Si torna stanchi, con la voglia di creare, come per sostituire con la creazione pezzo per pezzo un qualcosa che, come opera, vada a mimare con la dovuta precisione un cosmo per sostituire la sua bellezza alla tediosa, inutile, snervante, odiosa, presunta e presuntuosa bellezza che ci circonda con la sua acida e vomitevole boria. Ci si riversa, ormai incapaci di vedere con occhi altrui, sul legno e sul foglio, resi ferocemente spossati forse da ciò che la conseguenza dello sguardo altrui ci comunica istante per istante, forse per questo malessere di fondo che permea ogni rumore, ogni tratto somatico che cade, sempre volgarmente identico a sé stesso, lungo la scia della nostra attenzione.

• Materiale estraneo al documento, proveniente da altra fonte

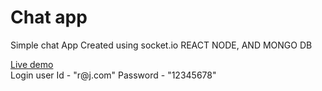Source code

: # Chat app
Simple chat App Created using socket.io REACT NODE, AND MONGO DB

<div>
  <a href= "https://chatrj.netlify.app/"> Live demo </a>
</div>
Login user Id - "r@j.com"
Password - "12345678"

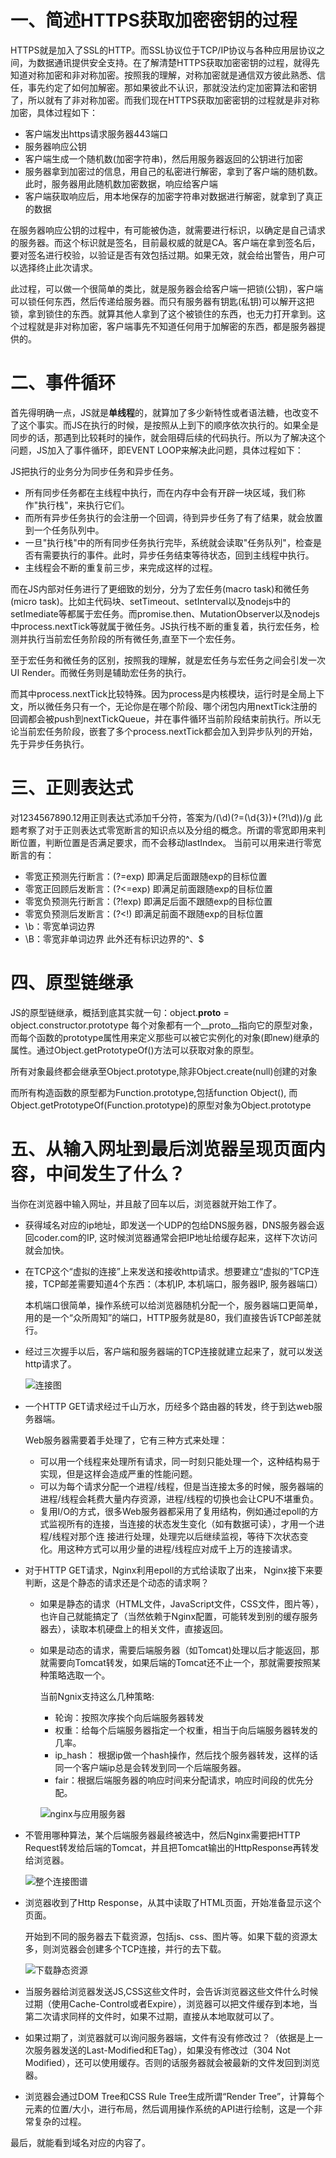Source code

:# 一、简述HTTPS获取加密密钥的过程
HTTPS就是加入了SSL的HTTP。而SSL协议位于TCP/IP协议与各种应用层协议之间，为数据通讯提供安全支持。在了解清楚HTTPS获取加密密钥的过程，就得先知道对称加密和非对称加密。按照我的理解，对称加密就是通信双方彼此熟悉、信任，事先约定了如何加解密。那如果彼此不认识，那就没法约定加密算法和密钥了，所以就有了非对称加密。而我们现在HTTPS获取加密密钥的过程就是非对称加密，具体过程如下：
- 客户端发出https请求服务器443端口
- 服务器响应公钥
- 客户端生成一个随机数(加密字符串)，然后用服务器返回的公钥进行加密
- 服务器拿到加密过的信息，用自己的私密进行解密，拿到了客户端的随机数。此时，服务器用此随机数加密数据，响应给客户端
- 客户端获取响应后，用本地保存的加密字符串对数据进行解密，就拿到了真正的数据


在服务器响应公钥的过程中，有可能被伪造，就需要进行标识，以确定是自己请求的服务器。而这个标识就是签名，目前最权威的就是CA。客户端在拿到签名后，要对签名进行校验，以验证是否有效包括过期。如果无效，就会给出警告，用户可以选择终止此次请求。

此过程，可以做一个很简单的类比，就是服务器会给客户端一把锁(公钥)，客户端可以锁任何东西，然后传递给服务器。而只有服务器有钥匙(私钥)可以解开这把锁，拿到锁住的东西。就算其他人拿到了这个被锁住的东西，也无力打开拿到。这个过程就是非对称加密，客户端事先不知道任何用于加解密的东西，都是服务器提供的。

# 二、事件循环
首先得明确一点，JS就是<strong>单线程</strong>的，就算加了多少新特性或者语法糖，也改变不了这个事实。而JS在执行的时候，是按照从上到下的顺序依次执行的。如果全是同步的话，那遇到比较耗时的操作，就会阻碍后续的代码执行。所以为了解决这个问题，JS加入了事件循环，即EVENT LOOP来解决此问题，具体过程如下：

JS把执行的业务分为同步任务和异步任务。
- 所有同步任务都在主线程中执行，而在内存中会有开辟一块区域，我们称作"执行栈"，来执行它们。
- 而所有异步任务执行的会注册一个回调，待到异步任务了有了结果，就会放置到一个任务队列中。
- 一旦"执行栈"中的所有同步任务执行完毕，系统就会读取"任务队列"，检查是否有需要执行的事件。此时，异步任务结束等待状态，回到主线程中执行。
- 主线程会不断的重复前三步，来完成这样的过程。

而在JS内部对任务进行了更细致的划分，分为了宏任务(macro task)和微任务(micro task)。比如主代码块、setTimeout、setInterval以及nodejs中的setImediate等都属于宏任务。而promise.then、MutationObserver以及nodejs中process.nextTick等就属于微任务。JS执行栈不断的重复着，执行宏任务，检测并执行当前宏任务阶段的所有微任务,直至下一个宏任务。

至于宏任务和微任务的区别，按照我的理解，就是宏任务与宏任务之间会引发一次UI Render。而微任务则是辅助宏任务的执行。

而其中process.nextTick比较特殊。因为process是内核模块，运行时是全局上下文，所以微任务只有一个，无论你是在哪个阶段、哪个闭包内用nextTick注册的回调都会被push到nextTickQueue，并在事件循环当前阶段结束前执行。所以无论当前宏任务阶段，嵌套了多个process.nextTick都会加入到异步队列的开始，先于异步任务执行。

# 三、正则表达式

对1234567890.12用正则表达式添加千分符，答案为/(\d)(?=(\d{3})+(?!\d))/g
此题考察了对于正则表达式零宽断言的知识点以及分组的概念。所谓的零宽即用来判断位置，判断位置是否满足要求，而不会移动lastIndex。
当前可以用来进行零宽断言的有：
- 零宽正预测先行断言：(?=exp) 即满足后面跟随exp的目标位置
- 零宽正回顾后发断言：(?<=exp) 即满足前面跟随exp的目标位置
- 零宽负预测先行断言：(?!exp) 即满足后面不跟随exp的目标位置
- 零宽负预测后发断言：(?<!) 即满足前面不跟随exp的目标位置
- \b：零宽单词边界
- \B：零宽非单词边界
此外还有标识边界的^、$

# 四、原型链继承

JS的原型链继承，概括到底其实就一句：object.__proto__ = object.constructor.prototype
每个对象都有一个__proto__指向它的原型对象，而每个函数的prototype属性用来定义那些可以被它实例化的对象(即new)继承的属性。通过Object.getPrototypeOf()方法可以获取对象的原型。

所有对象最终都会继承至Object.prototype,除非Object.create(null)创建的对象

而所有构造函数的原型都为Function.prototype,包括function Object(), 而Object.getPrototypeOf(Function.prototype)的原型对象为Object.prototype

# 五、从输入网址到最后浏览器呈现页面内容，中间发生了什么？

当你在浏览器中输入网址，并且敲了回车以后，浏览器就开始工作了。
- 获得域名对应的ip地址，即发送一个UDP的包给DNS服务器，DNS服务器会返回coder.com的IP, 这时候浏览器通常会把IP地址给缓存起来，这样下次访问就会加快。
- 在TCP这个“虚拟的连接”上来发送和接收http请求。想要建立“虚拟的”TCP连接，TCP邮差需要知道4个东西：（本机IP, 本机端口，服务器IP, 服务器端口）

  本机端口很简单，操作系统可以给浏览器随机分配一个，服务器端口更简单，用的是一个“众所周知”的端口，HTTP服务就是80，我们直接告诉TCP邮差就行。
- 经过三次握手以后，客户端和服务器端的TCP连接就建立起来了，就可以发送http请求了。
  
  ![连接图](https://mmbiz.qpic.cn/mmbiz_png/KyXfCrME6UJtecodDmhbLARcnicmYUxLXfhzhnQ9QE6gj188MgVftYDnPoEU75myVCc9UNauypl9Ful7y7bh8cw/640?wx_fmt=png&tp=webp&wxfrom=5&wx_lazy=1)
- 一个HTTP GET请求经过千山万水，历经多个路由器的转发，终于到达web服务器端。

  Web服务器需要着手处理了，它有三种方式来处理：
  - 可以用一个线程来处理所有请求，同一时刻只能处理一个，这种结构易于实现，但是这样会造成严重的性能问题。
  - 可以为每个请求分配一个进程/线程，但是当连接太多的时候，服务器端的进程/线程会耗费大量内存资源，进程/线程的切换也会让CPU不堪重负。
  - 复用I/O的方式，很多Web服务器都采用了复用结构，例如通过epoll的方式监视所有的连接，当连接的状态发生变化（如有数据可读），才用一个进程/线程对那个连     接进行处理，处理完以后继续监视，等待下次状态变化。用这种方式可以用少量的进程/线程应对成千上万的连接请求。
- 对于HTTP GET请求，Nginx利用epoll的方式给读取了出来， Nginx接下来要判断，这是个静态的请求还是个动态的请求啊？
  - 如果是静态的请求（HTML文件，JavaScript文件，CSS文件，图片等），也许自己就能搞定了（当然依赖于Nginx配置，可能转发到别的缓存服务器去），读取本机硬盘上的相关文件，直接返回。
  - 如果是动态的请求，需要后端服务器（如Tomcat)处理以后才能返回，那就需要向Tomcat转发，如果后端的Tomcat还不止一个，那就需要按照某种策略选取一个。
    
    当前Ngnix支持这么几种策略:
    - 轮询：按照次序挨个向后端服务器转发
    - 权重：给每个后端服务器指定一个权重，相当于向后端服务器转发的几率。
    - ip_hash： 根据ip做一个hash操作，然后找个服务器转发，这样的话同一个客户端ip总是会转发到同一个后端服务器。
    - fair：根据后端服务器的响应时间来分配请求，响应时间段的优先分配。
    
    ![nginx与应用服务器](https://mmbiz.qpic.cn/mmbiz_png/KyXfCrME6UJtecodDmhbLARcnicmYUxLXCPeNnuyz1ZBTHkPVlFAUIBy612Wn3GcyshlTRyjN2I8T3iaTPzuo7ibQ/640?wx_fmt=png&tp=webp&wxfrom=5&wx_lazy=1)

- 不管用哪种算法，某个后端服务器最终被选中，然后Nginx需要把HTTP Request转发给后端的Tomcat，并且把Tomcat输出的HttpResponse再转发给浏览器。
  
  ![整个连接图谱](https://mmbiz.qpic.cn/mmbiz_png/KyXfCrME6UJtecodDmhbLARcnicmYUxLX85tOHEcpBVlOMPMBeVJ92Kt7SguL8eTjbUxNBHZggkI283lroDoM1g/640?wx_fmt=png&tp=webp&wxfrom=5&wx_lazy=1)
  
- 浏览器收到了Http Response，从其中读取了HTML页面，开始准备显示这个页面。
  
  开始到不同的服务器去下载资源，包括js、css、图片等。如果下载的资源太多，则浏览器会创建多个TCP连接，并行的去下载。
  
  ![下载静态资源](https://mmbiz.qpic.cn/mmbiz_png/KyXfCrME6UJtecodDmhbLARcnicmYUxLXjdsj3kiaE65BnFF8TCCyI9UA1wVf1Nj7XC1htib8QpC12r1nUic1cqtCQ/640?wx_fmt=png&tp=webp&wxfrom=5&wx_lazy=1)
  
- 当服务器给浏览器发送JS,CSS这些文件时，会告诉浏览器这些文件什么时候过期（使用Cache-Control或者Expire），浏览器可以把文件缓存到本地，当第二次请求同样的文件时，如果不过期，直接从本地取就可以了。

- 如果过期了，浏览器就可以询问服务器端，文件有没有修改过？（依据是上一次服务器发送的Last-Modified和ETag），如果没有修改过（304 Not Modified），还可以使用缓存。否则的话服务器就会被最新的文件发回到浏览器。

- 浏览器会通过DOM Tree和CSS Rule Tree生成所谓“Render Tree”，计算每个元素的位置/大小，进行布局，然后调用操作系统的API进行绘制，这是一个非常复杂的过程。
  
最后，就能看到域名对应的内容了。
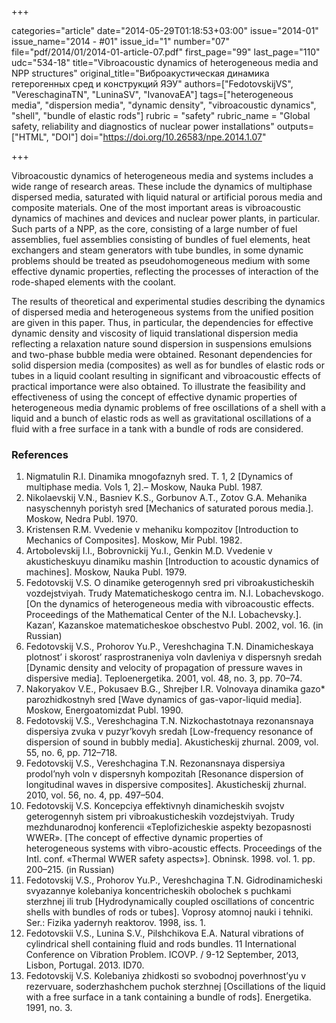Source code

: +++

categories="article"
date="2014-05-29T01:18:53+03:00"
issue="2014-01"
issue_name="2014 - #01"
issue_id="1"
number="07"
file="pdf/2014/01/2014-01-article-07.pdf"
first_page="99"
last_page="110"
udc="534-18"
title="Vibroacoustic dynamics of heterogeneous media and NPP structures"
original_title="Виброакустическая динамика гетерогенных сред и конструкций ЯЭУ"
authors=["FedotovskijVS", "VereschaginaTN", "LuninaSV", "IvanovaEA"]
tags=["heterogeneous media", "dispersion media", "dynamic density", "vibroacoustic dynamics", "shell", "bundle of elastic rods"]
rubric = "safety"
rubric_name = "Global safety, reliability and diagnostics of nuclear power installations"
outputs=["HTML", "DOI"]
doi="https://doi.org/10.26583/npe.2014.1.07"

+++

Vibroacoustic dynamics of heterogeneous media and systems includes a wide range of research areas. These include the dynamics of multiphase dispersed media, saturated with liquid natural or artificial porous media and composite materials. One of the most important areas is vibroacoustic dynamics of machines and devices and nuclear power plants, in particular. Such parts of a NPP, as the core, consisting of a large number of fuel assemblies, fuel assemblies consisting of bundles of fuel elements, heat exchangers and steam generators with tube bundles, in some dynamic problems should be treated as pseudohomogeneous medium with some effective dynamic properties, reflecting the processes of interaction of the rode-shaped elements with the coolant.

The results of theoretical and experimental studies describing the dynamics of dispersed media and heterogeneous systems from the unified position are given in this paper. Thus, in particular, the dependencies for effective dynamic density and viscosity of liquid translational dispersion media reflecting a relaxation nature sound dispersion in suspensions emulsions and two-phase bubble media were obtained. Resonant dependencies for solid dispersion media (composites) as well as for bundles of elastic rods or tubes in a liquid coolant resulting in significant and vibroacoustic effects of practical importance were also obtained. To illustrate the feasibility and effectiveness of using the concept of effective dynamic properties of heterogeneous media dynamic problems of free oscillations of a shell with a liquid and a bunch of elastic rods as well as gravitational oscillations of a fluid with a free surface in a tank with a bundle of rods are considered.

### References

1. Nigmatulin R.I. Dinamika mnogofaznyh sred. T. 1, 2 [Dynamics of multiphase media. Vols 1, 2].– Moskow, Nauka Publ. 1987.
2. Nikolaevskij V.N., Basniev K.S., Gorbunov A.T., Zotov G.A. Mehanika nasyschennyh poristyh sred [Mechanics of saturated porous media.]. Moskow, Nedra Publ. 1970.
3. Kristensen R.M. Vvedenie v mehaniku kompozitov [Introduction to Mechanics of Composites]. Moskow, Mir Publ. 1982.
4. Artobolevskij I.I., Bobrovnickij Yu.I., Genkin M.D. Vvedenie v akusticheskuyu dinamiku mashin [Introduction to acoustic dynamics of machines]. Moskow, Nauka Publ. 1979.
5. Fedotovskij V.S. O dinamike geterogennyh sred pri vibroakusticheskih vozdejstviyah. Trudy Matematicheskogo centra im. N.I. Lobachevskogo. [On the dynamics of heterogeneous media with vibroacoustic effects. Proceedings of the Mathematical Center of the N.I. Lobachevsky.]. Kazan’, Kazanskoe matematicheskoe obschestvo Publ. 2002, vol. 16. (in Russian)
6. Fedotovskij V.S., Prohorov Yu.P., Vereshchagina T.N. Dinamicheskaya plotnost’ i skorost’ rasprostraneniya voln davleniya v dispersnyh sredah [Dynamic density and velocity of propagation of pressure waves in dispersive media]. Teploenergetika. 2001, vol. 48, no. 3, pp. 70–74.
7. Nakoryakov V.E., Pokusaev B.G., Shrejber I.R. Volnovaya dinamika gazo* parozhidkostnyh sred [Wave dynamics of gas-vapor-liquid media]. Moskow, Energoatomizdat Publ. 1990.
8. Fedotovskij V.S., Vereshchagina T.N. Nizkochastotnaya rezonansnaya dispersiya zvuka v puzyr’kovyh sredah [Low-frequency resonance of dispersion of sound in bubbly media]. Akusticheskij zhurnal. 2009, vol. 55, no. 6, pp. 712–718.
9. Fedotovskij V.S., Vereshchagina T.N. Rezonansnaya dispersiya prodol’nyh voln v dispersnyh kompozitah [Resonance dispersion of longitudinal waves in dispersive composites]. Akusticheskij zhurnal. 2010, vol. 56, no. 4, pp. 497–504.
10. Fedotovskij V.S. Koncepciya effektivnyh dinamicheskih svojstv geterogennyh sistem pri vibroakusticheskih vozdejstviyah. Trudy mezhdunarodnoj konferencii «Teplofizicheskie aspekty bezopasnosti WWER». [The concept of effective dynamic properties of heterogeneous systems with vibro-acoustic effects. Proceedings of the Intl. conf. «Thermal WWER safety aspects»]. Obninsk. 1998. vol. 1. pp. 200–215. (in Russian)
11. Fedotovskij V.S., Prohorov Yu.P., Vereshchagina T.N. Gidrodinamicheski svyazannye kolebaniya koncentricheskih obolochek s puchkami sterzhnej ili trub [Hydrodynamically coupled oscillations of concentric shells with bundles of rods or tubes]. Voprosy atomnoj nauki i tehniki. Ser.: Fizika yadernyh reaktorov. 1998, iss. 1.
12. Fedotovskii V.S., Lunina S.V., Pilshchikova E.A. Natural vibrations of cylindrical shell containing fluid and rods bundles. 11 International Conference on Vibration Problem. ICOVP. / 9-12 September, 2013, Lisbon, Portugal. 2013. ID70.
13. Fedotovskij V.S. Kolebaniya zhidkosti so svobodnoj poverhnost’yu v rezervuare, soderzhashchem puchok sterzhnej [Oscillations of the liquid with a free surface in a tank containing a bundle of rods]. Energetika. 1991, no. 3.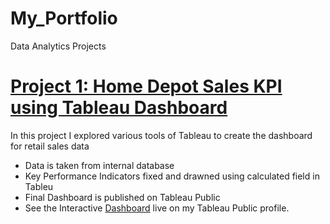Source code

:# My_Portfolio
Data Analytics Projects
# [Project 1: Home Depot Sales KPI using Tableau Dashboard](https://github.com/deepali-more/Tableau-Projects.git)
In this project I explored various tools of Tableau to create the dashboard for retail sales data
* Data is taken from internal database
* Key Performance Indicators fixed and drawned using calculated field in Tableu
* Final Dashboard is published on Tableau Public
* See the Interactive [Dashboard](https://public.tableau.com/authoring/HOMEDEPOTSALESDASHBOARD/SALESDASHBOARD#1) live on my Tableau Public profile.
  
  
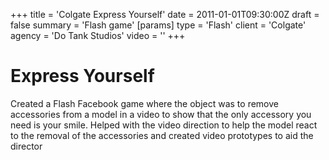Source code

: +++
title = 'Colgate Express Yourself'
date = 2011-01-01T09:30:00Z
draft = false
summary = 'Flash game'
[params]
  type = 'Flash'
  client = 'Colgate'
  agency = 'Do Tank Studios'
  video = ''
+++

# Express Yourself

Created a Flash Facebook game where the object was to remove accessories from a model in a video to show that the only accessory you need is your smile. Helped with the video direction to help the model react to the removal of the accessories and created video prototypes to aid the director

Si torna stanchi, con la volontà di respirare un mondo lontano anni luce dal nostro. Rivedo a fatica, ma rivedo nitidamente, quel profilo bluastro di collina, quel silenzio mescolato al lontano verso dei grilli, quel brullo fazzoletto di terra che sfumava in rade luci lontane di una campagna ancora libera dalla speculazione cementificante, dall'urbanistica dettata dall'alto. Rivedo angoli di vuoto invasi dalla vegetazione spontanea, dai soffioni e da altre infiorescenze bianche e gialle che accarezzavano i recinti di metallo, a racchiudere appunto il nulla aperto, a cadenzare una via infinita, con le poche e silenziose geometrie che racchiudevano la luce e i volti dei miei compagni d'infanzia, esili e semplici.